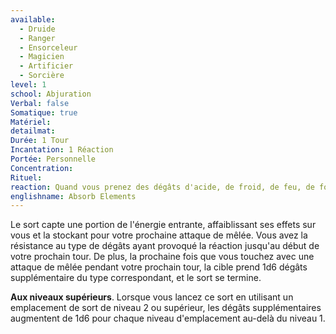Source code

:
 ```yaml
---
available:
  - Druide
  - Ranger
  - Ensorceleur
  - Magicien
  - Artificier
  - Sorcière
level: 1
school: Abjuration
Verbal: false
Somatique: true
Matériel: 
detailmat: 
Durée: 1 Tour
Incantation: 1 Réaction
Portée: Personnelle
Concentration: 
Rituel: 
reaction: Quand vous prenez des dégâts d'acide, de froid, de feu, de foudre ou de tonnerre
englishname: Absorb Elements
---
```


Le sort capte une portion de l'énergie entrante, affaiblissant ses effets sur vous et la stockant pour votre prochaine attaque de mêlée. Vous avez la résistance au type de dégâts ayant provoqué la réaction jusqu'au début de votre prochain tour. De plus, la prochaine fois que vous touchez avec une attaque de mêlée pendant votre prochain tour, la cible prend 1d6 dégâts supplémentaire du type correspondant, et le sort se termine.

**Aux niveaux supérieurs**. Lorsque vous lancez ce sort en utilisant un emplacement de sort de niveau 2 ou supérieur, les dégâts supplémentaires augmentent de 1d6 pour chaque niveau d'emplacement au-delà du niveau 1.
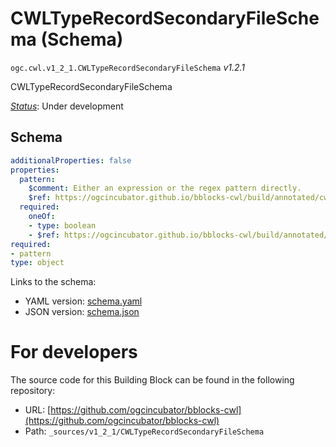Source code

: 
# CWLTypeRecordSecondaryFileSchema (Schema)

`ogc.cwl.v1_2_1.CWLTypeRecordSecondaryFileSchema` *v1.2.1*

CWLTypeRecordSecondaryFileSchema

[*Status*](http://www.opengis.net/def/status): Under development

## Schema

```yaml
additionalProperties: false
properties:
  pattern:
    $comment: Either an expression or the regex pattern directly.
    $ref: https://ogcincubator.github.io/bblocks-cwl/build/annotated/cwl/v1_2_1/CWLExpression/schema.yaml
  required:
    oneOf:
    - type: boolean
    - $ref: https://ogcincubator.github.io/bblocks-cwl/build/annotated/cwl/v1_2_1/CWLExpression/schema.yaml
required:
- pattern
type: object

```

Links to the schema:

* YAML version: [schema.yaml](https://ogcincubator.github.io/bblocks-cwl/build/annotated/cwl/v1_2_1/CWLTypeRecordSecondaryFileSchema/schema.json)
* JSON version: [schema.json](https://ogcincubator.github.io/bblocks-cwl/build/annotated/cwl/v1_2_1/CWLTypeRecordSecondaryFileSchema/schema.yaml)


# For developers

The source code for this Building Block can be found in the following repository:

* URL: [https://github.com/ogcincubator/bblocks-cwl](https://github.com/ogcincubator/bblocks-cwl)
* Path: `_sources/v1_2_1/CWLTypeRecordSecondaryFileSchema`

● ● ● ●

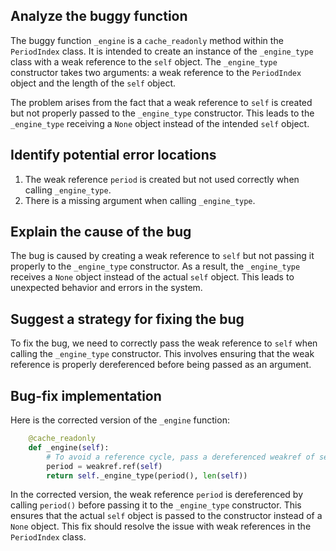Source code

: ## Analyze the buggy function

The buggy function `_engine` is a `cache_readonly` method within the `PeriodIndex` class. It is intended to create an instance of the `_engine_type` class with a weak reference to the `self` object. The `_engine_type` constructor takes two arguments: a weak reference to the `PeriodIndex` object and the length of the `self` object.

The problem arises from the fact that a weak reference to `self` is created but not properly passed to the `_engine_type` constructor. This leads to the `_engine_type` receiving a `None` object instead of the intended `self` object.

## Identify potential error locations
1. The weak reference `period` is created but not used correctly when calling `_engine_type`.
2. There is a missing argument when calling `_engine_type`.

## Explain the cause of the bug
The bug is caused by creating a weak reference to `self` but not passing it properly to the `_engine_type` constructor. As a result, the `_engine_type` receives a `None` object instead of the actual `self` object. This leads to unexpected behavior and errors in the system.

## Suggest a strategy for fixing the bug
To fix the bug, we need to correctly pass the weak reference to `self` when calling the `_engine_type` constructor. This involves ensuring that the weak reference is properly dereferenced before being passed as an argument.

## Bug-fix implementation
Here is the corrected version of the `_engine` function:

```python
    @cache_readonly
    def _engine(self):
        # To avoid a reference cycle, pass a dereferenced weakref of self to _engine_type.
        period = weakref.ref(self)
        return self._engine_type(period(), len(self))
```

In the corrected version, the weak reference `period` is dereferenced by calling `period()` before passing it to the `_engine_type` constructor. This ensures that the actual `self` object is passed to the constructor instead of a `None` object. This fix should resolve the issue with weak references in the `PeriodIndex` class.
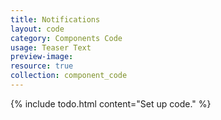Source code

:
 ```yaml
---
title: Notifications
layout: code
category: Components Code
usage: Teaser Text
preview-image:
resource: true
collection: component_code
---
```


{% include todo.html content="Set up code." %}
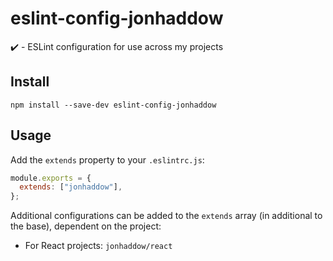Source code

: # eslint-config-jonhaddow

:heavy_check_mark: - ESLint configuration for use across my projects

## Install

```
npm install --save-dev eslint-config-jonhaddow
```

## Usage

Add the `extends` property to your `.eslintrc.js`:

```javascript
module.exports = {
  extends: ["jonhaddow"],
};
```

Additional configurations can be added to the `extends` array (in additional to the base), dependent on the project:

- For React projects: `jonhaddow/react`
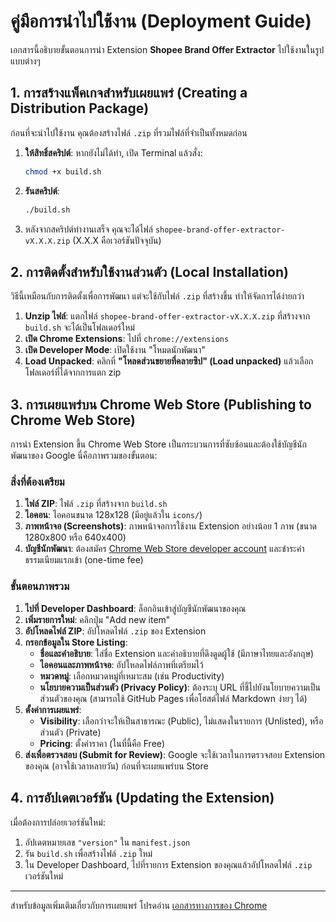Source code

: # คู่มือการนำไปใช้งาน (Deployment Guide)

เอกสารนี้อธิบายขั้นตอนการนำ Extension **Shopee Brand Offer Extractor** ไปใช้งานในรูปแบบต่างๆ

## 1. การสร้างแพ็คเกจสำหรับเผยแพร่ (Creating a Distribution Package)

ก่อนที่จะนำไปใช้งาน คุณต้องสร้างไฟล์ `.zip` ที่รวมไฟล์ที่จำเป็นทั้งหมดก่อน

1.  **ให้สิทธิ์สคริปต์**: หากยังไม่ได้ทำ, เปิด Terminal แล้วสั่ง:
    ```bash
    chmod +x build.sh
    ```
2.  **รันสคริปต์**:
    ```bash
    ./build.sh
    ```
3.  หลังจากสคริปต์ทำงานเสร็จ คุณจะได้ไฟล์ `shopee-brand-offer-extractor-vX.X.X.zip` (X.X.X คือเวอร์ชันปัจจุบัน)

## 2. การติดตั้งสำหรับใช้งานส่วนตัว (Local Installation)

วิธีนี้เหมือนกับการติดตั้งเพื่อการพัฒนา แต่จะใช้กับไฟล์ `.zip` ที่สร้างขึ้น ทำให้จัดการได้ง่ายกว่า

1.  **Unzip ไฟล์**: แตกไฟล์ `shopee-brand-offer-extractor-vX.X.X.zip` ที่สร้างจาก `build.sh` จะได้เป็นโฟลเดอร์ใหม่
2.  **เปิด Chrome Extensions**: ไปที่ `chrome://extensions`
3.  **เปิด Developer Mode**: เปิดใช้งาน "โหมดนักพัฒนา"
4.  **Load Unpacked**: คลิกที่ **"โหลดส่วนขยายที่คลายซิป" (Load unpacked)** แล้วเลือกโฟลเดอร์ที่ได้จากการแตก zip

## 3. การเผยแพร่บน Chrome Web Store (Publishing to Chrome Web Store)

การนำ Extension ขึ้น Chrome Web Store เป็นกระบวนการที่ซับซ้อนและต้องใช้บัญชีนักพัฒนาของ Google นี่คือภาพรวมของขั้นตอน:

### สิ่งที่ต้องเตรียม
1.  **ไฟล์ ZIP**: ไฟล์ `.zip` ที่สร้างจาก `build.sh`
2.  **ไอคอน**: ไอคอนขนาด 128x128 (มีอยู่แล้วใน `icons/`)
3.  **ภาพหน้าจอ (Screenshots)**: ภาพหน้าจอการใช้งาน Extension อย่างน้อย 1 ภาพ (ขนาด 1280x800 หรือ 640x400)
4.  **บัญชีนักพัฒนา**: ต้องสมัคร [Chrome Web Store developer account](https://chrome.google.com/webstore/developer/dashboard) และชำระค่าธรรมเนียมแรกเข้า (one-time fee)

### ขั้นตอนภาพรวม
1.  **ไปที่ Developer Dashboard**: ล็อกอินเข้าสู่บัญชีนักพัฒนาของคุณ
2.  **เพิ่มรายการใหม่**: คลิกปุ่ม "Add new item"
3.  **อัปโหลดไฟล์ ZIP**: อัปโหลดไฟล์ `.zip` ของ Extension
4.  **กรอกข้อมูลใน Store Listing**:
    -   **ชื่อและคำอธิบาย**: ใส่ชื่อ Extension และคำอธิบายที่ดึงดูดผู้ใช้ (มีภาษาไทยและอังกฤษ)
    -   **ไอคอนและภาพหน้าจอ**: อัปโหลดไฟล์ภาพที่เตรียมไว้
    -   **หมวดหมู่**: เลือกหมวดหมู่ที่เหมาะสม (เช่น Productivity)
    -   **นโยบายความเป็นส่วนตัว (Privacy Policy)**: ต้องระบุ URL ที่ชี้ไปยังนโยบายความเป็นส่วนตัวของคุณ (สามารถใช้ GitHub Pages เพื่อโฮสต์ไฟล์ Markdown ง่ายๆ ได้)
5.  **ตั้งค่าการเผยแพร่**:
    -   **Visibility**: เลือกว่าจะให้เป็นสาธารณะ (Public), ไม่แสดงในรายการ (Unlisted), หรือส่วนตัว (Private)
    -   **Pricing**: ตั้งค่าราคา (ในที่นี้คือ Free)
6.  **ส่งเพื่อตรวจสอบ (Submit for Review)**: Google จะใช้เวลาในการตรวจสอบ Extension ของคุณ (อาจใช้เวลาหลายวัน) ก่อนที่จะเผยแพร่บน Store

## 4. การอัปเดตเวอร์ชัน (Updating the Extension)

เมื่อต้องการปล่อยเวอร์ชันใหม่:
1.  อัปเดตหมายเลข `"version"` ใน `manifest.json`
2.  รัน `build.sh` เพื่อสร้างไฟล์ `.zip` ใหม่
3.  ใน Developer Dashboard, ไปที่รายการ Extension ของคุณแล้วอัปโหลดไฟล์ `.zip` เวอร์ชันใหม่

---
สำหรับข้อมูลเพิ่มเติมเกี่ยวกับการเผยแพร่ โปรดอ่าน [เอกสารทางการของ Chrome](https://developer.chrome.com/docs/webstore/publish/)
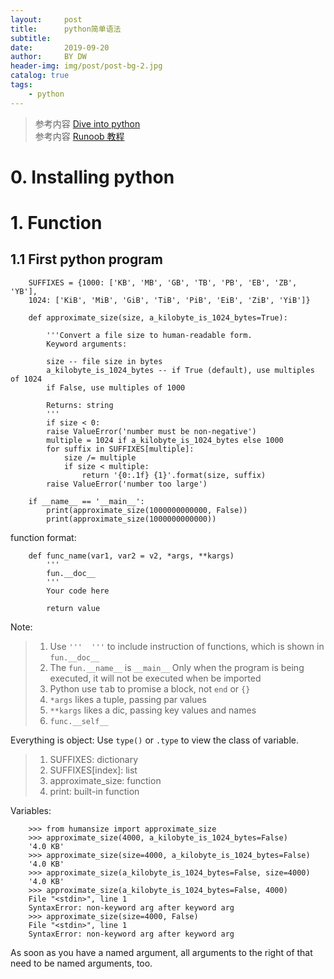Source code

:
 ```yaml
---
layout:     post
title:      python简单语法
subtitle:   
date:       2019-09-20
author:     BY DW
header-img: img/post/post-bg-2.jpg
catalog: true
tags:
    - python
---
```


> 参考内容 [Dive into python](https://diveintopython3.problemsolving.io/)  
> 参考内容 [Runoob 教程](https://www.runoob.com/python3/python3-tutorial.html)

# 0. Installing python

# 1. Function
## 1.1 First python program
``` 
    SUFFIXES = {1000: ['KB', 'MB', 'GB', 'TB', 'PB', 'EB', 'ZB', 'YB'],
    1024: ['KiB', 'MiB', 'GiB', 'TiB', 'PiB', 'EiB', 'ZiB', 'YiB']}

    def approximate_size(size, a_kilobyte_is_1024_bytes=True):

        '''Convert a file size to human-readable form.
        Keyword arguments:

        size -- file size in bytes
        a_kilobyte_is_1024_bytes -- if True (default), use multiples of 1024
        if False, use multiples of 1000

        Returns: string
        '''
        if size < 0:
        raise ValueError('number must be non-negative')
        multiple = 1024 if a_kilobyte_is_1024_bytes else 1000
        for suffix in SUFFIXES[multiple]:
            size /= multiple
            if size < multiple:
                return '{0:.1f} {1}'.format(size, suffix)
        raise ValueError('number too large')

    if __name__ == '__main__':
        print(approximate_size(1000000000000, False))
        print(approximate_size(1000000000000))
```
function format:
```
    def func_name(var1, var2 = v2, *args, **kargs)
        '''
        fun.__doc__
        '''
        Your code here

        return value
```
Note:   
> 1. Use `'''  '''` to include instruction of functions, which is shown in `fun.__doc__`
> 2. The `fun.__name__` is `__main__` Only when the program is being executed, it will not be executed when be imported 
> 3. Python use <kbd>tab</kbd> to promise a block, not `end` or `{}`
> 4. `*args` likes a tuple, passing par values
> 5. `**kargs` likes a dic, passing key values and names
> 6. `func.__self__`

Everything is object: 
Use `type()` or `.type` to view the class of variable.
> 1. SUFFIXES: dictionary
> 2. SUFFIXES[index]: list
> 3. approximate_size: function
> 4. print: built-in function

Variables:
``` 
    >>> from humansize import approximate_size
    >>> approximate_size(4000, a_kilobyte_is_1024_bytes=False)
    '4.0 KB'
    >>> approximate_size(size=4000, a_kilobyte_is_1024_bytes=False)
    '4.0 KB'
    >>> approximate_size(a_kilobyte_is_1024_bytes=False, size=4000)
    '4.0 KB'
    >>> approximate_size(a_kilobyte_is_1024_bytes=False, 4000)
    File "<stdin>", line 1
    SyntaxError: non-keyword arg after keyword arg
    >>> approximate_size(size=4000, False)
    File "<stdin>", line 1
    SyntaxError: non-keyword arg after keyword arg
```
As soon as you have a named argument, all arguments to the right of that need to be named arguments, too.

● ● ● ●

■ Description of the task:
Wherever the word "values" turns up in the records above, copy the line that holds it.

■ Problem solution:
> 4. `*args` likes a tuple, passing par values
> 5. `**kargs` likes a dic, passing key values and names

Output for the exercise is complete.